The interceptor was conceptualized over a weekend, as a drone that could identify and ram hostile objects. After sending a video to the Pentagon of a working prototype, the U.S. military made a small order for testing. Anduril publicly announced the drone in October 2019.

As of 2019, Anduril had delivered the Anvil to the United States and United Kingdom militaries. Anduril was contracted to deploy the drone to overseas combat zones.

A detonating version called the Anvil-M was unveiled in October 2023. It uses a fire-control module and munitions payload to destroy Group 1 and 2 UAS.

=== Barracuda ===

Barracuda is a family of air-breathing cruise missiles, usually launched from fixed-wing aircraft, naval platforms and helicopters. The family consist of three variants - Barracuda-100 with range less than 160km while carrying a 16-kg warhead, Barracuda-250 with maximum range of 280 to 370km with 16-kg warhead, Barracuda-500 with a strike range of 800km with warhead of 45-kg.

=== Bolt/Bolt-M ===
Bolt is a 12 lb UAV that comes in military and civilian configurations. M stands for "munitions". The products operate on the Lattice AI network. They can be carried in a backpack and can be deployed in five minutes. It includes swappable batteries for extending flight time. Its primary purpose is intelligence, surveillance, and reconnaissance (ISR) and search and rescue (SAR). It has both remote and autonomous flight modes. Flight time is 45 minutes. Range is 12.4 mi. The operator can specify a target, and an attack angle, and then let the drone operate autonomously without further intervention.

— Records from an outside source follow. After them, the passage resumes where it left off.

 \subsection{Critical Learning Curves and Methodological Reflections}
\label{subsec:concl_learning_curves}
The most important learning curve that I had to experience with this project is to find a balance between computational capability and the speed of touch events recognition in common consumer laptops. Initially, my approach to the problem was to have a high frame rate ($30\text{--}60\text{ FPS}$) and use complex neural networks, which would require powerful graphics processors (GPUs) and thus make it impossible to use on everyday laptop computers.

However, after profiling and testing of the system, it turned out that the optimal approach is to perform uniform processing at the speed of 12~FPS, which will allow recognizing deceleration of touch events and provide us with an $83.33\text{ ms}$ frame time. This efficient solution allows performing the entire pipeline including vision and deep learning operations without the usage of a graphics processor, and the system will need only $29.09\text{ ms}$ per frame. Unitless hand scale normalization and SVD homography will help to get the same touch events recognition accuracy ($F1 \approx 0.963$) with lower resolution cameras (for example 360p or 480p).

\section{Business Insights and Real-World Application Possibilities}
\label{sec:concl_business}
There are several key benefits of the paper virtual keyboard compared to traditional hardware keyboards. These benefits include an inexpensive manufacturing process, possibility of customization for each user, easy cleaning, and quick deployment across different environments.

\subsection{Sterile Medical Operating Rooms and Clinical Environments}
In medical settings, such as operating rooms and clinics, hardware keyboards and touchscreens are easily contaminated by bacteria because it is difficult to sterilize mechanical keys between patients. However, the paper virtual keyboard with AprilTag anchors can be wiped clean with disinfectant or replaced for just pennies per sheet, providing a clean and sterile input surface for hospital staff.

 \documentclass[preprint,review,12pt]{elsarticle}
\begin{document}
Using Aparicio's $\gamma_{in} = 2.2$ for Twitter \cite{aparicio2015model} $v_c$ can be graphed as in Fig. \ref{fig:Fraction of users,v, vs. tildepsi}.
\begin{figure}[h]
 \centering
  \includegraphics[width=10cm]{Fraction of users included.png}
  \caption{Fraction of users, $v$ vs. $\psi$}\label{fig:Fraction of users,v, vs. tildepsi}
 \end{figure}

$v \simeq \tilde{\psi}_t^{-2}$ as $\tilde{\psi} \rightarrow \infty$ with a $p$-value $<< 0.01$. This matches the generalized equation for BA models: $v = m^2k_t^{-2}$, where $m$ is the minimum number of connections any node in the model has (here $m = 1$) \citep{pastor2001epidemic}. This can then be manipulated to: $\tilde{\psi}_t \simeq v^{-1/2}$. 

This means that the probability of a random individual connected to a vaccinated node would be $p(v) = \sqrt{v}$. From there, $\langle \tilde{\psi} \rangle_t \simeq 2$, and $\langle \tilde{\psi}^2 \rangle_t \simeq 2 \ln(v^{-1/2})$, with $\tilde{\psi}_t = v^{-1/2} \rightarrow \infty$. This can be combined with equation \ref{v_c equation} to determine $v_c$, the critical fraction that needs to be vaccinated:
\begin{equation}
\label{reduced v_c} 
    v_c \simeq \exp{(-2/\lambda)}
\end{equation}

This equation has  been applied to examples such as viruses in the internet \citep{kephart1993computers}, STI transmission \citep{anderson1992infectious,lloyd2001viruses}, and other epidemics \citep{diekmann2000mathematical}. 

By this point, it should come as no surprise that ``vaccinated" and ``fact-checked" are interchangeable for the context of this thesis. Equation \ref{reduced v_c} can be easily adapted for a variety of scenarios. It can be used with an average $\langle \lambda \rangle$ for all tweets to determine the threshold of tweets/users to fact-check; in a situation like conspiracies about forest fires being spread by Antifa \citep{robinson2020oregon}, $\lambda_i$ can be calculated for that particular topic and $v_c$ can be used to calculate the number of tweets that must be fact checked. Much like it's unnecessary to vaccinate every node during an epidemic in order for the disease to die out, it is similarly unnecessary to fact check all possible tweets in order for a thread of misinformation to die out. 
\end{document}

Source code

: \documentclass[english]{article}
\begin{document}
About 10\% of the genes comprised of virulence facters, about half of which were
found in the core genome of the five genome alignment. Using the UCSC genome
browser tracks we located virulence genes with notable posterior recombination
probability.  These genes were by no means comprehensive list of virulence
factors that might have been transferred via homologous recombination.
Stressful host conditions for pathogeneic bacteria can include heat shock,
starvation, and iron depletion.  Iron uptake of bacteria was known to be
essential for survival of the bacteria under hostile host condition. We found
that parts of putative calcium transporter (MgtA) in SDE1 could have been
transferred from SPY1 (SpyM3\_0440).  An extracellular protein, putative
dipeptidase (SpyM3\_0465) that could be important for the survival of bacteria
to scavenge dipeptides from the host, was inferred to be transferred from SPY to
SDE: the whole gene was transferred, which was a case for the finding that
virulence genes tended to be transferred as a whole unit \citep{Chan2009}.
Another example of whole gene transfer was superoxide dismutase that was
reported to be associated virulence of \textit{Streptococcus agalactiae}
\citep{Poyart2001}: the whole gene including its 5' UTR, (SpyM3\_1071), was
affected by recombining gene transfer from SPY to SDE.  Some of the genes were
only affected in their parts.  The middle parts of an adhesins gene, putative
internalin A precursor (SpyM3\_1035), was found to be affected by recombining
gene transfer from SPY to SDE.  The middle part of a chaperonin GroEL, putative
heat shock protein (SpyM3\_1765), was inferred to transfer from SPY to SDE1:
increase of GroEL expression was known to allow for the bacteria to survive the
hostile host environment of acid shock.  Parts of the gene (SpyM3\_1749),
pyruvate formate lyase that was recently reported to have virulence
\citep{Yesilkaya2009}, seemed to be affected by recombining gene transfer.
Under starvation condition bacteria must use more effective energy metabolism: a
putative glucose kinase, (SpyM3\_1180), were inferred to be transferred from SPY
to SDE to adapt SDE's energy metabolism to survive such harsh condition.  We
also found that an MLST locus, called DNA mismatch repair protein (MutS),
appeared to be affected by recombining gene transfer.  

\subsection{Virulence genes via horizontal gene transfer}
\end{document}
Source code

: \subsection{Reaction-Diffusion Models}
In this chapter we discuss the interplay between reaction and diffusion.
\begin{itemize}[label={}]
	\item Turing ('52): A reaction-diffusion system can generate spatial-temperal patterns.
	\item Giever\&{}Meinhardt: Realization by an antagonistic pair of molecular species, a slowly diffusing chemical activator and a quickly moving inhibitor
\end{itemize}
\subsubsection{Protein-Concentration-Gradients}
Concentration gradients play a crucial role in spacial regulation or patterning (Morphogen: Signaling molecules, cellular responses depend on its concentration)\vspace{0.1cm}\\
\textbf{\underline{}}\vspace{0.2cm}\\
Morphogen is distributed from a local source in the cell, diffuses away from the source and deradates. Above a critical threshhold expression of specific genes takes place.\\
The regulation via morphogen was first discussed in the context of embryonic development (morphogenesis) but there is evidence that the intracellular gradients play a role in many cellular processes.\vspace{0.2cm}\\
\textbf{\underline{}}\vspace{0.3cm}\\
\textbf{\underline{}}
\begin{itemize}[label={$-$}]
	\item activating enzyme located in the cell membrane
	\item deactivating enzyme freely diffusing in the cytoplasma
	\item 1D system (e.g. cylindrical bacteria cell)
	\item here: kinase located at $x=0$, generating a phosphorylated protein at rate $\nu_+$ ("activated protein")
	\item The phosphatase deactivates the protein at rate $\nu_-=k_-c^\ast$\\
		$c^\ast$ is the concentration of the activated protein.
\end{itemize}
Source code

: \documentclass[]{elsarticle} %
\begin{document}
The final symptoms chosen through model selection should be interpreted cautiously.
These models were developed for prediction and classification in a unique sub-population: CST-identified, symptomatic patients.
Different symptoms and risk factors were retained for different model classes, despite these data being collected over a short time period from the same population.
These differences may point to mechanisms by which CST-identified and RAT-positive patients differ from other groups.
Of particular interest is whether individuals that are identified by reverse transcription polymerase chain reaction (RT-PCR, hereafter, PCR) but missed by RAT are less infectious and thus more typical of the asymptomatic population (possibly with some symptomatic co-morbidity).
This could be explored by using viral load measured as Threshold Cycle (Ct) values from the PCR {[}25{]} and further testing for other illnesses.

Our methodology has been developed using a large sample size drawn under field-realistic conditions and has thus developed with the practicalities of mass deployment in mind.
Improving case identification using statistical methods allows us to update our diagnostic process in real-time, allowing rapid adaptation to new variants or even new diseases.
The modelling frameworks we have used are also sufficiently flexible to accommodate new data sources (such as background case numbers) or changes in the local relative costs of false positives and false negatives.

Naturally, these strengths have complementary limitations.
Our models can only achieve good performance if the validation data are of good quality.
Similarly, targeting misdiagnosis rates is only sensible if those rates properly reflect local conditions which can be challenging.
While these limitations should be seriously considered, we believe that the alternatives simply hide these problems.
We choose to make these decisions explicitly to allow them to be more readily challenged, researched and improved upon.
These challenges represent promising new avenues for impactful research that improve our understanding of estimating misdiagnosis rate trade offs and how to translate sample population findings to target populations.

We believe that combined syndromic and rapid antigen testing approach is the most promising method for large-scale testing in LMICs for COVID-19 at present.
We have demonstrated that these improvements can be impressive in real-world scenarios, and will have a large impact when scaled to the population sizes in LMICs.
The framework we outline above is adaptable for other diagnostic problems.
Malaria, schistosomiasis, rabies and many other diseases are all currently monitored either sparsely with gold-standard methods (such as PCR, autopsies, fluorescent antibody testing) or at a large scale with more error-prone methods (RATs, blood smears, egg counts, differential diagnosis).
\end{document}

Bolt-M carries up to a 3 lb ordnance payload. It supports both anti-personnel or anti-materiel warheads. The additional weight reduces flight time to 40 minutes.

=== Copperhead UUV ===
Copperhead is a family of autonomous underwater vehicles with both utility and "kamikaze"-style munitions capabilities, designed to be launched from the Dive-LD and Ghost Shark platforms, as well as other unmanned undersea and aerial platforms. Copperhead-100 is roughly comparable in size and capability to the Mark 54 lightweight torpedo, while Copperhead-500 is roughly comparable in size and capability to the Mark 48 heavy torpedo. Both systems are intended to be reusable and recoverable.

=== Dive-LD ===

Dive-LD is an autonomous underwater vehicle (AUV) designed by Boston-based Dive Technologies, which was acquired by Anduril in February 2022. It is intended for use in littoral and deep-water survey, inspection, and ISR. In May 2022, Anduril announced that the Royal Australian Navy signed a $100M contract to develop and build three Extra Large Autonomous Undersea Vehicles (XL-AUVs). Dive-LD is capable of carrying and deploying the Copperhead family of UUVs and Copperhead-M family of loitering munitions.

=== Dust ===
Dust is a small 4 lb ground-based sensor designed to detect people and objects in areas with limited line of sight, such as small corridors that nearby Sentry Towers cannot observe. Dust is powered by an onboard battery providing two months of life, or an external solar panel.

=== Fury ===

Fury is a long-range, subsonic, stealthy military drone with 17 ft wingspan suited for surveillance and combat. The initial prototype design was originally made by Blue Force Technologies. Fury was selected alongside General Atomics to compete for the first increment of the U.S. Air Force's Collaborative combat aircraft (CCA) program in April 2024.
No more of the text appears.